INFORMATION SHOWN:

▬▬▬

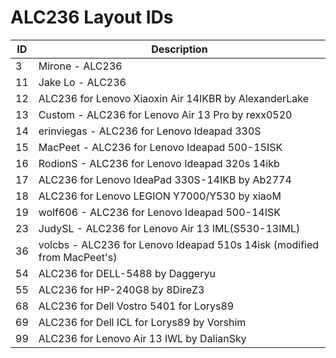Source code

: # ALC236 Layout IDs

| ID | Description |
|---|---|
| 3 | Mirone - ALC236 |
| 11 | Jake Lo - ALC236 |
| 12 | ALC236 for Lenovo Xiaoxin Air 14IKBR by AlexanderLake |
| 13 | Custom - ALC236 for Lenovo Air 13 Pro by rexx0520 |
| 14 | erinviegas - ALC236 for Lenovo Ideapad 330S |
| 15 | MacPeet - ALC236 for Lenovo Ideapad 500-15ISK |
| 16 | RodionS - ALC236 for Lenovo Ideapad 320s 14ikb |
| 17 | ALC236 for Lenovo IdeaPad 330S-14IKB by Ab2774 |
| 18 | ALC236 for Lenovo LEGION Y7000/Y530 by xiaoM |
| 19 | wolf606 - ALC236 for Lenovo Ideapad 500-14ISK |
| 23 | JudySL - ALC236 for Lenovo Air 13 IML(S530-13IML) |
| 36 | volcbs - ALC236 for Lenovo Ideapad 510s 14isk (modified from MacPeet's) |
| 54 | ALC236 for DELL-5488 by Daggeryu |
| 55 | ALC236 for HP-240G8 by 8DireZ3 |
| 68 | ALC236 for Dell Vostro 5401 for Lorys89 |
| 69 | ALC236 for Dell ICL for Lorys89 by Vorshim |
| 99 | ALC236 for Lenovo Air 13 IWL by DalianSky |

▬▬▬

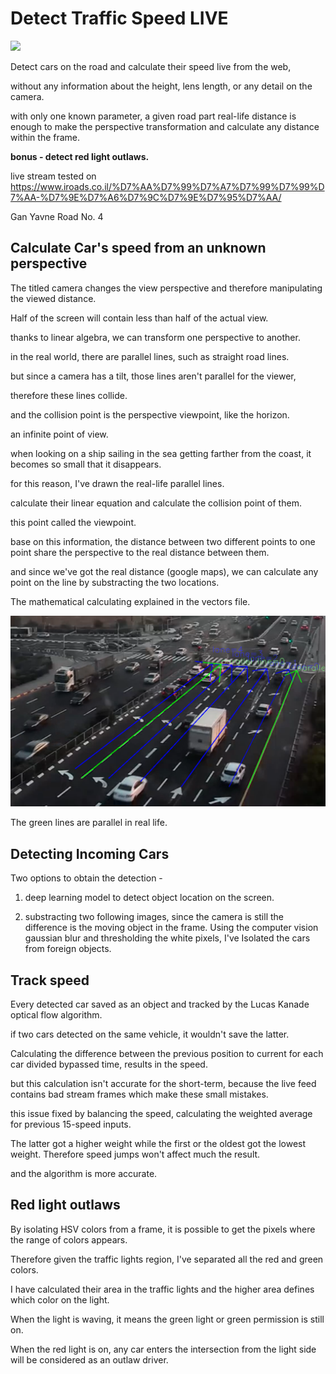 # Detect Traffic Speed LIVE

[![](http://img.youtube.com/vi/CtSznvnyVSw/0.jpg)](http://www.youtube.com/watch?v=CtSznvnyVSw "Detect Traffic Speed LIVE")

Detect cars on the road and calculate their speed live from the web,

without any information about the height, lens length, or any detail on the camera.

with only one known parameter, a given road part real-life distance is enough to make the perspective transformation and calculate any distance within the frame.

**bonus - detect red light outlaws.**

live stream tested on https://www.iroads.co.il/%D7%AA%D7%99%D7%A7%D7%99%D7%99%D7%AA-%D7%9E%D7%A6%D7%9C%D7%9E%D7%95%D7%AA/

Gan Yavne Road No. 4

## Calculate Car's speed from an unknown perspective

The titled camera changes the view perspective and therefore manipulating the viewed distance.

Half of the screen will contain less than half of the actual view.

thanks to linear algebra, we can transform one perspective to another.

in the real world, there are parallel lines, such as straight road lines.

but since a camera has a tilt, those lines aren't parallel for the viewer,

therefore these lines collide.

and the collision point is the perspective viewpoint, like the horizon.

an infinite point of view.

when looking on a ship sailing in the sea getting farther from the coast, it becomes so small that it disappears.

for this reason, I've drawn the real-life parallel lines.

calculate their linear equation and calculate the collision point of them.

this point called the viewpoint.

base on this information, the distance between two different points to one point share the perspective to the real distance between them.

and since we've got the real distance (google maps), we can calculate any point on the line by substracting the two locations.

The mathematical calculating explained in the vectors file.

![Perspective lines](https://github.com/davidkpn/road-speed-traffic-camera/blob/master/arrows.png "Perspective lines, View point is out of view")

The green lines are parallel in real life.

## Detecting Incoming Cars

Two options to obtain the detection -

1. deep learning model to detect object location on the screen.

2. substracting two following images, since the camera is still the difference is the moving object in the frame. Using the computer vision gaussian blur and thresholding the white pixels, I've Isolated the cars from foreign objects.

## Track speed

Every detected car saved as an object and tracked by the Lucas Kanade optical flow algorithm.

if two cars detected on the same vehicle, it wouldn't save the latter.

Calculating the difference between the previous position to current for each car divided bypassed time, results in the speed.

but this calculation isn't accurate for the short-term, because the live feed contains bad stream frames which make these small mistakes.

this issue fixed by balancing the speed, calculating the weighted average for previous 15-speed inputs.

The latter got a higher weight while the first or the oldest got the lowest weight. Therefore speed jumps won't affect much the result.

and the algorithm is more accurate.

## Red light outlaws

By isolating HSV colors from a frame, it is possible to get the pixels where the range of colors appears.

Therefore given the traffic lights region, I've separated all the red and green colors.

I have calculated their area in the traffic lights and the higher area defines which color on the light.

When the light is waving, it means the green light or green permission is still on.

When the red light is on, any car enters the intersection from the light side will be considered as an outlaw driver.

▬▬▬

DESCRIPTION OF THE TASK:
In the data above, start at the line holding "Source code" and stop after the line holding "by DalianSky |"; write out those lines exactly, without pictures.

SOLUTION BELOW:
Source code

: # ALC236 Layout IDs

| ID | Description |
|---|---|
| 3 | Mirone - ALC236 |
| 11 | Jake Lo - ALC236 |
| 12 | ALC236 for Lenovo Xiaoxin Air 14IKBR by AlexanderLake |
| 13 | Custom - ALC236 for Lenovo Air 13 Pro by rexx0520 |
| 14 | erinviegas - ALC236 for Lenovo Ideapad 330S |
| 15 | MacPeet - ALC236 for Lenovo Ideapad 500-15ISK |
| 16 | RodionS - ALC236 for Lenovo Ideapad 320s 14ikb |
| 17 | ALC236 for Lenovo IdeaPad 330S-14IKB by Ab2774 |
| 18 | ALC236 for Lenovo LEGION Y7000/Y530 by xiaoM |
| 19 | wolf606 - ALC236 for Lenovo Ideapad 500-14ISK |
| 23 | JudySL - ALC236 for Lenovo Air 13 IML(S530-13IML) |
| 36 | volcbs - ALC236 for Lenovo Ideapad 510s 14isk (modified from MacPeet's) |
| 54 | ALC236 for DELL-5488 by Daggeryu |
| 55 | ALC236 for HP-240G8 by 8DireZ3 |
| 68 | ALC236 for Dell Vostro 5401 for Lorys89 |
| 69 | ALC236 for Dell ICL for Lorys89 by Vorshim |
| 99 | ALC236 for Lenovo Air 13 IWL by DalianSky |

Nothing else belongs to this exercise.